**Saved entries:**
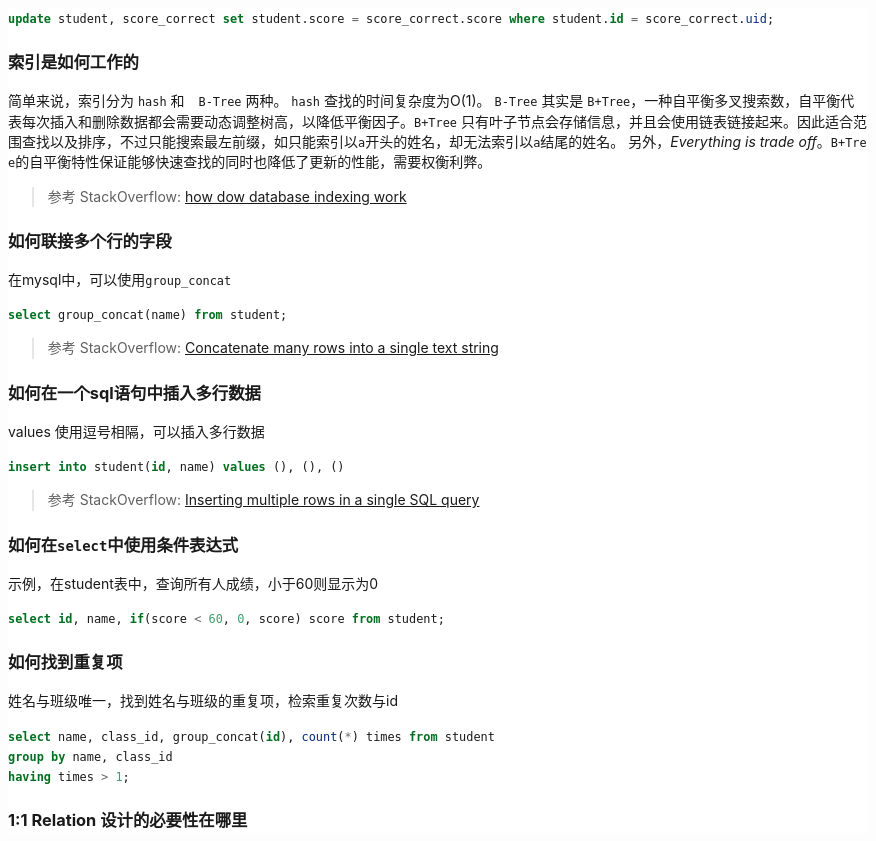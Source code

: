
 ```sql
update student, score_correct set student.score = score_correct.score where student.id = score_correct.uid;
```

### 索引是如何工作的

简单来说，索引分为 `hash` 和　`B-Tree` 两种。
`hash` 查找的时间复杂度为O(1)。
`B-Tree` 其实是 `B+Tree`，一种自平衡多叉搜索数，自平衡代表每次插入和删除数据都会需要动态调整树高，以降低平衡因子。`B+Tree` 只有叶子节点会存储信息，并且会使用链表链接起来。因此适合范围查找以及排序，不过只能搜索最左前缀，如只能索引以`a`开头的姓名，却无法索引以`a`结尾的姓名。
另外，*Everything is trade off*。`B+Tree`的自平衡特性保证能够快速查找的同时也降低了更新的性能，需要权衡利弊。

> 参考 StackOverflow: [how dow database indexing work](https://stackoverflow.com/questions/1108/how-does-database-indexing-work)

### 如何联接多个行的字段

在mysql中，可以使用`group_concat`

```sql
select group_concat(name) from student;
```

> 参考 StackOverflow: [Concatenate many rows into a single text string](https://stackoverflow.com/questions/194852/concatenate-many-rows-into-a-single-text-string)

### 如何在一个sql语句中插入多行数据

values 使用逗号相隔，可以插入多行数据

```sql
insert into student(id, name) values (), (), ()
```

> 参考 StackOverflow: [Inserting multiple rows in a single SQL query](https://stackoverflow.com/questions/452859/inserting-multiple-rows-in-a-single-sql-query)

### 如何在`select`中使用条件表达式

示例，在student表中，查询所有人成绩，小于60则显示为0

```sql
select id, name, if(score < 60, 0, score) score from student;
```

### 如何找到重复项

姓名与班级唯一，找到姓名与班级的重复项，检索重复次数与id

```sql
select name, class_id, group_concat(id), count(*) times from student
group by name, class_id
having times > 1;
```

### 1:1 Relation 设计的必要性在哪里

**Problem:**
Copy every record exactly, but skip the pictures.

**Answer to this exercise:**
Source code

:
 ```sql
update student, score_correct set student.score = score_correct.score where student.id = score_correct.uid;
```

### 索引是如何工作的

简单来说，索引分为 `hash` 和　`B-Tree` 两种。
`hash` 查找的时间复杂度为O(1)。
`B-Tree` 其实是 `B+Tree`，一种自平衡多叉搜索数，自平衡代表每次插入和删除数据都会需要动态调整树高，以降低平衡因子。`B+Tree` 只有叶子节点会存储信息，并且会使用链表链接起来。因此适合范围查找以及排序，不过只能搜索最左前缀，如只能索引以`a`开头的姓名，却无法索引以`a`结尾的姓名。
另外，*Everything is trade off*。`B+Tree`的自平衡特性保证能够快速查找的同时也降低了更新的性能，需要权衡利弊。

> 参考 StackOverflow: [how dow database indexing work](https://stackoverflow.com/questions/1108/how-does-database-indexing-work)

### 如何联接多个行的字段

在mysql中，可以使用`group_concat`

```sql
select group_concat(name) from student;
```

> 参考 StackOverflow: [Concatenate many rows into a single text string](https://stackoverflow.com/questions/194852/concatenate-many-rows-into-a-single-text-string)

### 如何在一个sql语句中插入多行数据

values 使用逗号相隔，可以插入多行数据

```sql
insert into student(id, name) values (), (), ()
```

> 参考 StackOverflow: [Inserting multiple rows in a single SQL query](https://stackoverflow.com/questions/452859/inserting-multiple-rows-in-a-single-sql-query)

### 如何在`select`中使用条件表达式

示例，在student表中，查询所有人成绩，小于60则显示为0

```sql
select id, name, if(score < 60, 0, score) score from student;
```

### 如何找到重复项

姓名与班级唯一，找到姓名与班级的重复项，检索重复次数与id

```sql
select name, class_id, group_concat(id), count(*) times from student
group by name, class_id
having times > 1;
```

### 1:1 Relation 设计的必要性在哪里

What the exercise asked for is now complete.